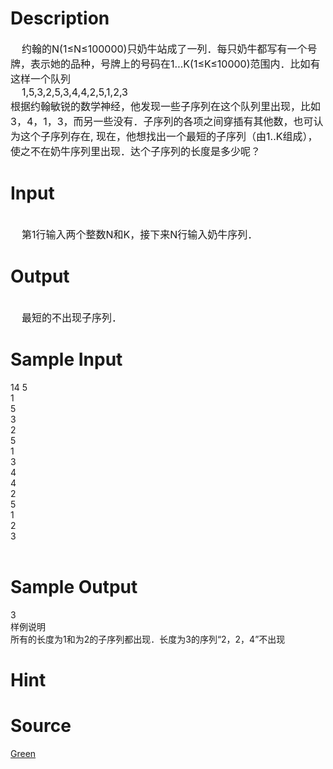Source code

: 
# Description

<div class="content"><div><span style="font-size: medium">    约翰的N(1≤N≤100000)只奶牛站成了一列．每只奶牛都写有一个号牌，表示她的品种，号牌上的号码在1…K(1≤K≤10000)范围内．比如有这样一个队列</span></div>
<div><span style="font-size: medium">    1,5,3,2,5,3,4,4,2,5,1,2,3</span></div>
<div><span style="font-size: medium">根据约翰敏锐的数学神经，他发现一些子序列在这个队列里出现，比如3，4，1，3，而另一些没有．子序列的各项之间穿插有其他数，也可认为这个子序列存在, 现在，他想找出一个最短的子序列（由1..K组成），使之不在奶牛序列里出现．达个子序列的长度是多少呢？</span></div></div>

# Input

<div class="content"><div> </div>
<div><span style="font-size: medium">    第1行输入两个整数N和K，接下来N行输入奶牛序列．</span></div></div>

# Output

<div class="content"><div> </div>
<div><span style="font-size: medium">    最短的不出现子序列．</span></div></div>

# Sample Input

<div class="content"><span class="sampledata">14 5<br/>
1<br/>
5<br/>
3<br/>
2<br/>
5<br/>
1<br/>
3<br/>
4<br/>
4<br/>
2<br/>
5<br/>
1<br/>
2<br/>
3<br/>
 <br/>
</span></div>

# Sample Output

<div class="content"><span class="sampledata">    3<br/>
样例说明<br/>
    所有的长度为1和为2的子序列都出现．长度为3的序列“2，2，4”不出现</span></div>

# Hint

<div class="content"><p></p></div>

# Source

<div class="content"><p><a href="problemset.php?search=Green">Green</a></p></div>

### Task objective
With the pictures left aside, write out all of the records above exactly.

### Answer area
Source code

: 
# Description

<div class="content"><div><span style="font-size: medium">    约翰的N(1≤N≤100000)只奶牛站成了一列．每只奶牛都写有一个号牌，表示她的品种，号牌上的号码在1…K(1≤K≤10000)范围内．比如有这样一个队列</span></div>
<div><span style="font-size: medium">    1,5,3,2,5,3,4,4,2,5,1,2,3</span></div>
<div><span style="font-size: medium">根据约翰敏锐的数学神经，他发现一些子序列在这个队列里出现，比如3，4，1，3，而另一些没有．子序列的各项之间穿插有其他数，也可认为这个子序列存在, 现在，他想找出一个最短的子序列（由1..K组成），使之不在奶牛序列里出现．达个子序列的长度是多少呢？</span></div></div>

# Input

<div class="content"><div> </div>
<div><span style="font-size: medium">    第1行输入两个整数N和K，接下来N行输入奶牛序列．</span></div></div>

# Output

<div class="content"><div> </div>
<div><span style="font-size: medium">    最短的不出现子序列．</span></div></div>

# Sample Input

<div class="content"><span class="sampledata">14 5<br/>
1<br/>
5<br/>
3<br/>
2<br/>
5<br/>
1<br/>
3<br/>
4<br/>
4<br/>
2<br/>
5<br/>
1<br/>
2<br/>
3<br/>
 <br/>
</span></div>

# Sample Output

<div class="content"><span class="sampledata">    3<br/>
样例说明<br/>
    所有的长度为1和为2的子序列都出现．长度为3的序列“2，2，4”不出现</span></div>

# Hint

<div class="content"><p></p></div>

# Source

<div class="content"><p><a href="problemset.php?search=Green">Green</a></p></div>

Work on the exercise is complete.